The AI revolution has so many dimensions that are important for business. When much of the world’s focus is on how well AI’s learn and what is being done to help them learn more faster, why are we talking about AI unlearning?
What Is AI Unlearning?
Unlearning in AI is when an AI model “forgets” or removes from its base of knowledge a particular data element. If unlearning is successful, the AI model will not leverage this data in any future predictions or results that it generates.
Do Humans Unlearn?
Before we examine why unlearning is hard for AI, it may be worthwhile to explore how humans unlearn. Although humans often forget, unlearning is not exactly the same as forgetting. Humans cannot forget specific elements on demand. How and what we forget is largely beyond our control. We have some limited ability to consciously remove consideration of specific information when making decisions, but even this is vague. What we have learned often affects our behavior in ways that we may not realize.
Why Unlearning Is Hard For AI
Very superficially, unlearning for AI is hard for similar reasons as for humans. In an AI model, patterns from previously studied data are baked into model coefficients in ways that are not obvious (particularly for the enormous billion value to trillion value models that represent the state of the art). Extracting the impact of a particular data point on this tapestry of numbers is a challenge we have not yet mastered. As AI models acquire more information, it is possible to “forget” or lose the impact of past data, but this process is not as specific or targeted as we may want. In AI of course, one way to perfectly unlearn is to retrain the AI from scratch with all of the data except the item we want to unlearn. This, however is impractical given the enormous cost of AI training.
Another unique benefit of AI that becomes a further hurdle to unlearning is the ability to leverage one AI to create another. Through technologies like Transfer Learning or Model Fine Tuning, an AI model that has already learned can be used as the base to create a second model. While this is tremendously helpful in speeding up model creation and lowering model costs, it has the added complexity that whatever the original model has not forgotten is also now in its derivative.

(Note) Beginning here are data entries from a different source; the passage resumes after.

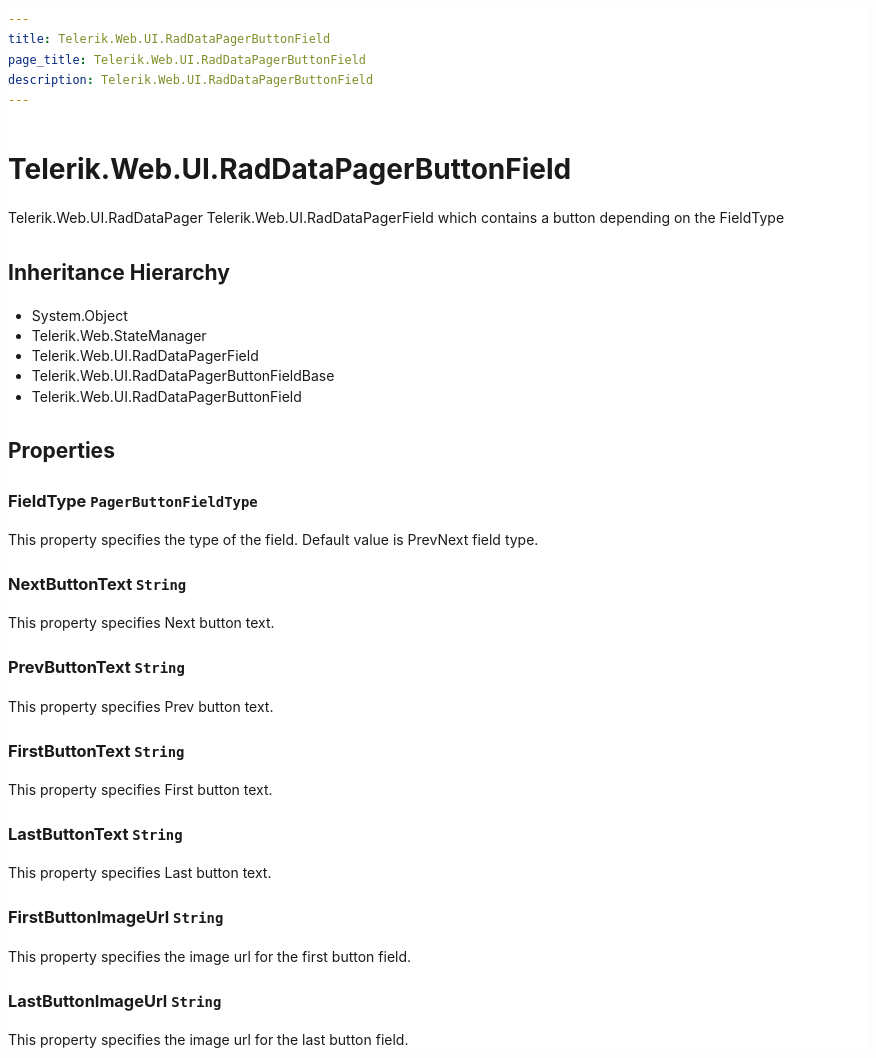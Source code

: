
 ```yaml
---
title: Telerik.Web.UI.RadDataPagerButtonField
page_title: Telerik.Web.UI.RadDataPagerButtonField
description: Telerik.Web.UI.RadDataPagerButtonField
---
```


# Telerik.Web.UI.RadDataPagerButtonField

Telerik.Web.UI.RadDataPager Telerik.Web.UI.RadDataPagerField which contains a button depending on the FieldType

## Inheritance Hierarchy

* System.Object
* Telerik.Web.StateManager
* Telerik.Web.UI.RadDataPagerField
* Telerik.Web.UI.RadDataPagerButtonFieldBase
* Telerik.Web.UI.RadDataPagerButtonField

## Properties

###  FieldType `PagerButtonFieldType`

This property specifies the type of the field. Default value is PrevNext field type.

###  NextButtonText `String`

This property specifies Next button text.

###  PrevButtonText `String`

This property specifies Prev button text.

###  FirstButtonText `String`

This property specifies First button text.

###  LastButtonText `String`

This property specifies Last button text.

###  FirstButtonImageUrl `String`

This property specifies the image url for the first button field.

###  LastButtonImageUrl `String`

This property specifies the image url for the last button field.
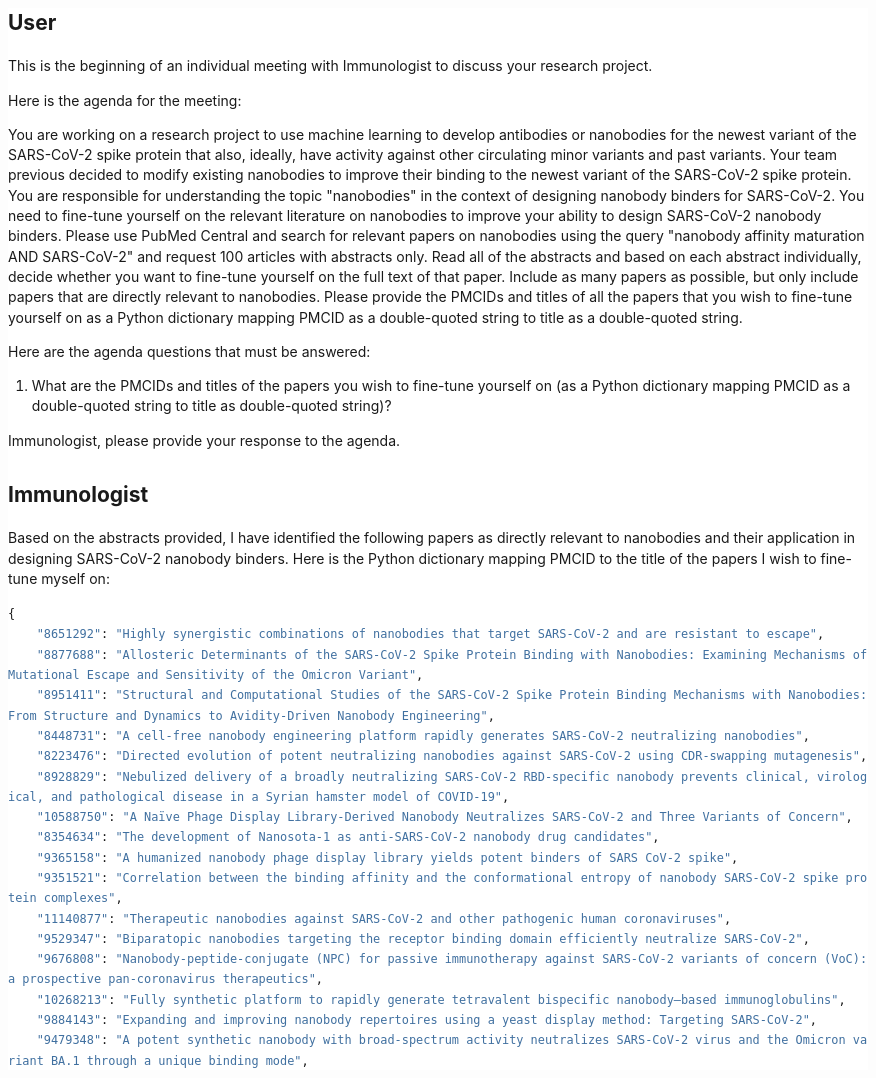 ## User

This is the beginning of an individual meeting with Immunologist to discuss your research project.

Here is the agenda for the meeting:

You are working on a research project to use machine learning to develop antibodies or nanobodies for the newest variant of the SARS-CoV-2 spike protein that also, ideally, have activity against other circulating minor variants and past variants. Your team previous decided to modify existing nanobodies to improve their binding to the newest variant of the SARS-CoV-2 spike protein. You are responsible for understanding the topic "nanobodies" in the context of designing nanobody binders for SARS-CoV-2. You need to fine-tune yourself on the relevant literature on nanobodies to improve your ability to design SARS-CoV-2 nanobody binders. Please use PubMed Central and search for relevant papers on nanobodies using the query "nanobody affinity maturation AND SARS-CoV-2" and request 100 articles with abstracts only. Read all of the abstracts and based on each abstract individually, decide whether you want to fine-tune yourself on the full text of that paper. Include as many papers as possible, but only include papers that are directly relevant to nanobodies. Please provide the PMCIDs and titles of all the papers that you wish to fine-tune yourself on as a Python dictionary mapping PMCID as a double-quoted string to title as a double-quoted string.

Here are the agenda questions that must be answered:

1. What are the PMCIDs and titles of the papers you wish to fine-tune yourself on (as a Python dictionary mapping PMCID as a double-quoted string to title as double-quoted string)?

Immunologist, please provide your response to the agenda.

## Immunologist

Based on the abstracts provided, I have identified the following papers as directly relevant to nanobodies and their application in designing SARS-CoV-2 nanobody binders. Here is the Python dictionary mapping PMCID to the title of the papers I wish to fine-tune myself on:

```python
{
    "8651292": "Highly synergistic combinations of nanobodies that target SARS-CoV-2 and are resistant to escape",
    "8877688": "Allosteric Determinants of the SARS-CoV-2 Spike Protein Binding with Nanobodies: Examining Mechanisms of Mutational Escape and Sensitivity of the Omicron Variant",
    "8951411": "Structural and Computational Studies of the SARS-CoV-2 Spike Protein Binding Mechanisms with Nanobodies: From Structure and Dynamics to Avidity-Driven Nanobody Engineering",
    "8448731": "A cell-free nanobody engineering platform rapidly generates SARS-CoV-2 neutralizing nanobodies",
    "8223476": "Directed evolution of potent neutralizing nanobodies against SARS-CoV-2 using CDR-swapping mutagenesis",
    "8928829": "Nebulized delivery of a broadly neutralizing SARS-CoV-2 RBD-specific nanobody prevents clinical, virological, and pathological disease in a Syrian hamster model of COVID-19",
    "10588750": "A Naïve Phage Display Library-Derived Nanobody Neutralizes SARS-CoV-2 and Three Variants of Concern",
    "8354634": "The development of Nanosota-1 as anti-SARS-CoV-2 nanobody drug candidates",
    "9365158": "A humanized nanobody phage display library yields potent binders of SARS CoV-2 spike",
    "9351521": "Correlation between the binding affinity and the conformational entropy of nanobody SARS-CoV-2 spike protein complexes",
    "11140877": "Therapeutic nanobodies against SARS-CoV-2 and other pathogenic human coronaviruses",
    "9529347": "Biparatopic nanobodies targeting the receptor binding domain efficiently neutralize SARS-CoV-2",
    "9676808": "Nanobody-peptide-conjugate (NPC) for passive immunotherapy against SARS-CoV-2 variants of concern (VoC): a prospective pan-coronavirus therapeutics",
    "10268213": "Fully synthetic platform to rapidly generate tetravalent bispecific nanobody–based immunoglobulins",
    "9884143": "Expanding and improving nanobody repertoires using a yeast display method: Targeting SARS-CoV-2",
    "9479348": "A potent synthetic nanobody with broad-spectrum activity neutralizes SARS-CoV-2 virus and the Omicron variant BA.1 through a unique binding mode",
```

Why AI Unlearning Is Important For Business
Unlike humans, business applications often have a need to remove data, cleanly and completely. Legal requirements sometimes require the secure deletion of data records after some time. Computer technologies from databases to storage devices have mechanisms for secure deletion specifically designed to meet the regulatory and customer needs for security, privacy, etc. AI presents a challenge to these policies. Information that was once part of an AI training will now persist in that AI (and any derivatives created from it) long after secure deletion has been performed on the information itself.
Other concerns include the need to remove data that is found to be inappropriate in some way. For example, data found to be biased should be removed. In the case of Generative AI, businesses may need to remove training content if it is found to violate copyright restrictions or is determined to be fake.
What Can Your Business Do To Manage AI Unlearning?
Unlearning is a hard task. Businesses should stay on top of their AI and Data Governance to ensure that needs for unlearning are flagged and managed.
- Understand what data was used to train your AI models. If you bought your models from another vendor (or accessed via a third-party API), ensure you understand who is liable for data ethics violations.
- Stay on top of the latest technology in AI Unlearning. As products roll out with unlearning capabilities, this will help your business understand how to integrate them into your AI pipelines.